Top of EXTRACTED ENTRIES

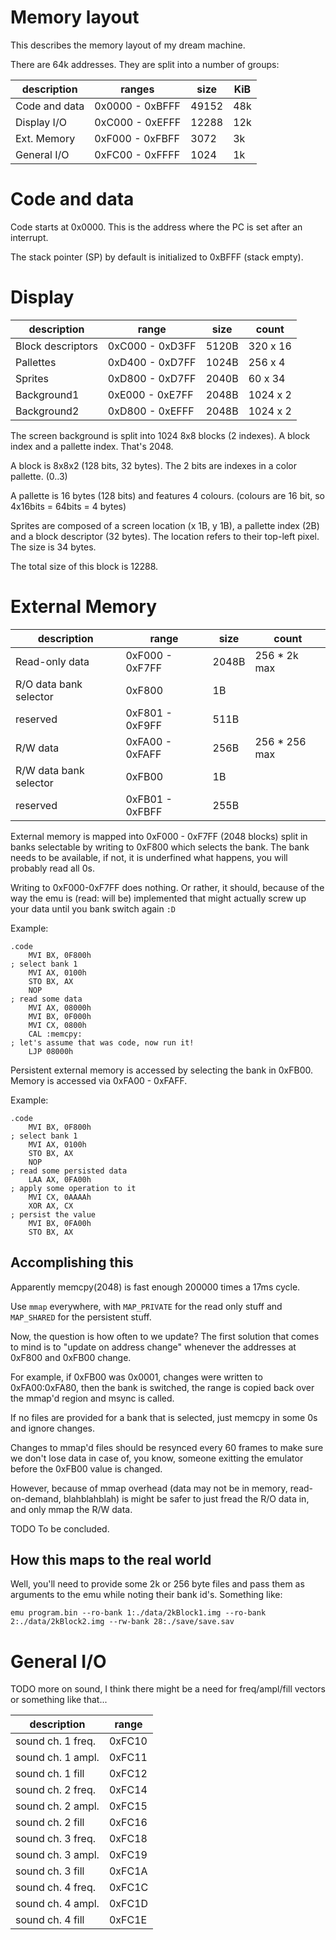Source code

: Memory layout
=============

This describes the memory layout of my dream machine.

There are 64k addresses. They are split into a number of groups:

| description   | ranges          | size  | KiB |
|---------------|-----------------|-------|-----|
| Code and data | 0x0000 - 0xBFFF | 49152 | 48k |
| Display I/O   | 0xC000 - 0xEFFF | 12288 | 12k |
| Ext. Memory   | 0xF000 - 0xFBFF |  3072 |  3k |
| General I/O   | 0xFC00 - 0xFFFF |  1024 |  1k |

Code and data
=============

Code starts at 0x0000. This is the address where the PC is set after an interrupt.

The stack pointer (SP) by default is initialized to 0xBFFF (stack empty).

Display
=======

| description           | range             | size  | count          |
|-----------------------|-------------------|-------|----------------|
| Block descriptors     | 0xC000 - 0xD3FF   | 5120B | 320 x 16       |
| Pallettes             | 0xD400 - 0xD7FF   | 1024B | 256 x 4        |
| Sprites               | 0xD800 - 0xD7FF   | 2040B | 60 x 34        |
| Background1           | 0xE000 - 0xE7FF   | 2048B | 1024 x 2       |
| Background2           | 0xD800 - 0xEFFF   | 2048B | 1024 x 2       |

The screen background is split into 1024 8x8 blocks (2 indexes). A block index and a pallette index. That's 2048.

A block is 8x8x2 (128 bits, 32 bytes). The 2 bits are indexes in a color pallette. (0..3)

A pallette is 16 bytes (128 bits) and features 4 colours. (colours are 16 bit, so 4x16bits = 64bits = 4 bytes)

Sprites are composed of a screen location (x 1B, y 1B), a pallette index (2B) and a block descriptor (32 bytes). The location refers to their top-left pixel. The size is 34 bytes.

The total size of this block is 12288.

External Memory
===============

| description           | range             | size  | count          |
|-----------------------|-------------------|-------|----------------|
| Read-only data        | 0xF000 - 0xF7FF   | 2048B | 256 * 2k  max  |
| R/O data bank selector| 0xF800            |    1B |                |
| reserved              | 0xF801 - 0xF9FF   |  511B |                |
| R/W data              | 0xFA00 - 0xFAFF   |  256B | 256 * 256 max  |
| R/W data bank selector| 0xFB00            |    1B |                |
| reserved              | 0xFB01 - 0xFBFF   |  255B |                |

External memory is mapped into 0xF000 - 0xF7FF (2048 blocks) split in banks selectable by writing to 0xF800 which selects the bank. The bank needs to be available, if not, it is underfined what happens, you will probably read all 0s.

Writing to 0xF000-0xF7FF does nothing. Or rather, it should, because of the way the emu is (read: will be) implemented that might actually screw up your data until you bank switch again `:D`

Example:
```
.code
    MVI BX, 0F800h
; select bank 1
    MVI AX, 0100h
    STO BX, AX
    NOP
; read some data
    MVI AX, 08000h
    MVI BX, 0F000h
    MVI CX, 0800h
    CAL :memcpy:
; let's assume that was code, now run it!
    LJP 08000h
```

Persistent external memory is accessed by selecting the bank in 0xFB00. Memory is accessed via 0xFA00 - 0xFAFF.

Example:
```
.code
    MVI BX, 0F800h
; select bank 1
    MVI AX, 0100h
    STO BX, AX
    NOP
; read some persisted data
    LAA AX, 0FA00h
; apply some operation to it
    MVI CX, 0AAAAh
    XOR AX, CX
; persist the value
    MVI BX, 0FA00h
    STO BX, AX
```

Accomplishing this
------------------

Apparently memcpy(2048) is fast enough 200000 times a 17ms cycle.

Use `mmap` everywhere, with `MAP_PRIVATE` for the read only stuff and `MAP_SHARED` for the persistent stuff.

Now, the question is how often to we update? The first solution that comes to mind is to "update on address change" whenever the addresses at 0xF800 and 0xFB00 change.

For example, if 0xFB00 was 0x0001, changes were written to 0xFA00:0xFA80, then the bank is switched, the range is copied back over the mmap'd region and msync is called.

If no files are provided for a bank that is selected, just memcpy in some 0s and ignore changes.

Changes to mmap'd files should be resynced every 60 frames to make sure we don't lose data in case of, you know, someone exitting the emulator before the 0xFB00 value is changed.

However, because of mmap overhead (data may not be in memory, read-on-demand, blahblahblah) is might be safer to just fread the R/O data in, and only mmap the R/W data.

TODO To be concluded.

How this maps to the real world
-------------------------------

Well, you'll need to provide some 2k or 256 byte files and pass them as arguments to the emu while noting their bank id's. Something like:

`emu program.bin --ro-bank 1:./data/2kBlock1.img --ro-bank 2:./data/2kBlock2.img --rw-bank 28:./save/save.sav`

General I/O
===========

TODO more on sound, I think there might be a need for freq/ampl/fill vectors or something like that...

| description           | range             |
|-----------------------|-------------------|
| sound ch. 1 freq.     | 0xFC10            |
| sound ch. 1 ampl.     | 0xFC11            |
| sound ch. 1 fill      | 0xFC12            |
| sound ch. 2 freq.     | 0xFC14            |
| sound ch. 2 ampl.     | 0xFC15            |
| sound ch. 2 fill      | 0xFC16            |
| sound ch. 3 freq.     | 0xFC18            |
| sound ch. 3 ampl.     | 0xFC19            |
| sound ch. 3 fill      | 0xFC1A            |
| sound ch. 4 freq.     | 0xFC1C            |
| sound ch. 4 ampl.     | 0xFC1D            |
| sound ch. 4 fill      | 0xFC1E            |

Bottom of EXTRACTED ENTRIES

Excluding the pictures, restate the records above word for word.

Source code

: Memory layout
=============

This describes the memory layout of my dream machine.

There are 64k addresses. They are split into a number of groups:

| description   | ranges          | size  | KiB |
|---------------|-----------------|-------|-----|
| Code and data | 0x0000 - 0xBFFF | 49152 | 48k |
| Display I/O   | 0xC000 - 0xEFFF | 12288 | 12k |
| Ext. Memory   | 0xF000 - 0xFBFF |  3072 |  3k |
| General I/O   | 0xFC00 - 0xFFFF |  1024 |  1k |

Code and data
=============

Code starts at 0x0000. This is the address where the PC is set after an interrupt.

The stack pointer (SP) by default is initialized to 0xBFFF (stack empty).

Display
=======

| description           | range             | size  | count          |
|-----------------------|-------------------|-------|----------------|
| Block descriptors     | 0xC000 - 0xD3FF   | 5120B | 320 x 16       |
| Pallettes             | 0xD400 - 0xD7FF   | 1024B | 256 x 4        |
| Sprites               | 0xD800 - 0xD7FF   | 2040B | 60 x 34        |
| Background1           | 0xE000 - 0xE7FF   | 2048B | 1024 x 2       |
| Background2           | 0xD800 - 0xEFFF   | 2048B | 1024 x 2       |

The screen background is split into 1024 8x8 blocks (2 indexes). A block index and a pallette index. That's 2048.

A block is 8x8x2 (128 bits, 32 bytes). The 2 bits are indexes in a color pallette. (0..3)

A pallette is 16 bytes (128 bits) and features 4 colours. (colours are 16 bit, so 4x16bits = 64bits = 4 bytes)

Sprites are composed of a screen location (x 1B, y 1B), a pallette index (2B) and a block descriptor (32 bytes). The location refers to their top-left pixel. The size is 34 bytes.

The total size of this block is 12288.

External Memory
===============

| description           | range             | size  | count          |
|-----------------------|-------------------|-------|----------------|
| Read-only data        | 0xF000 - 0xF7FF   | 2048B | 256 * 2k  max  |
| R/O data bank selector| 0xF800            |    1B |                |
| reserved              | 0xF801 - 0xF9FF   |  511B |                |
| R/W data              | 0xFA00 - 0xFAFF   |  256B | 256 * 256 max  |
| R/W data bank selector| 0xFB00            |    1B |                |
| reserved              | 0xFB01 - 0xFBFF   |  255B |                |

External memory is mapped into 0xF000 - 0xF7FF (2048 blocks) split in banks selectable by writing to 0xF800 which selects the bank. The bank needs to be available, if not, it is underfined what happens, you will probably read all 0s.

Writing to 0xF000-0xF7FF does nothing. Or rather, it should, because of the way the emu is (read: will be) implemented that might actually screw up your data until you bank switch again `:D`

Example:
```
.code
    MVI BX, 0F800h
; select bank 1
    MVI AX, 0100h
    STO BX, AX
    NOP
; read some data
    MVI AX, 08000h
    MVI BX, 0F000h
    MVI CX, 0800h
    CAL :memcpy:
; let's assume that was code, now run it!
    LJP 08000h
```

Persistent external memory is accessed by selecting the bank in 0xFB00. Memory is accessed via 0xFA00 - 0xFAFF.

Example:
```
.code
    MVI BX, 0F800h
; select bank 1
    MVI AX, 0100h
    STO BX, AX
    NOP
; read some persisted data
    LAA AX, 0FA00h
; apply some operation to it
    MVI CX, 0AAAAh
    XOR AX, CX
; persist the value
    MVI BX, 0FA00h
    STO BX, AX
```

Accomplishing this
------------------

Apparently memcpy(2048) is fast enough 200000 times a 17ms cycle.

Use `mmap` everywhere, with `MAP_PRIVATE` for the read only stuff and `MAP_SHARED` for the persistent stuff.

Now, the question is how often to we update? The first solution that comes to mind is to "update on address change" whenever the addresses at 0xF800 and 0xFB00 change.

For example, if 0xFB00 was 0x0001, changes were written to 0xFA00:0xFA80, then the bank is switched, the range is copied back over the mmap'd region and msync is called.

If no files are provided for a bank that is selected, just memcpy in some 0s and ignore changes.

Changes to mmap'd files should be resynced every 60 frames to make sure we don't lose data in case of, you know, someone exitting the emulator before the 0xFB00 value is changed.

However, because of mmap overhead (data may not be in memory, read-on-demand, blahblahblah) is might be safer to just fread the R/O data in, and only mmap the R/W data.

TODO To be concluded.

How this maps to the real world
-------------------------------

Well, you'll need to provide some 2k or 256 byte files and pass them as arguments to the emu while noting their bank id's. Something like:

`emu program.bin --ro-bank 1:./data/2kBlock1.img --ro-bank 2:./data/2kBlock2.img --rw-bank 28:./save/save.sav`

General I/O
===========

TODO more on sound, I think there might be a need for freq/ampl/fill vectors or something like that...

| description           | range             |
|-----------------------|-------------------|
| sound ch. 1 freq.     | 0xFC10            |
| sound ch. 1 ampl.     | 0xFC11            |
| sound ch. 1 fill      | 0xFC12            |
| sound ch. 2 freq.     | 0xFC14            |
| sound ch. 2 ampl.     | 0xFC15            |
| sound ch. 2 fill      | 0xFC16            |
| sound ch. 3 freq.     | 0xFC18            |
| sound ch. 3 ampl.     | 0xFC19            |
| sound ch. 3 fill      | 0xFC1A            |
| sound ch. 4 freq.     | 0xFC1C            |
| sound ch. 4 ampl.     | 0xFC1D            |
| sound ch. 4 fill      | 0xFC1E            |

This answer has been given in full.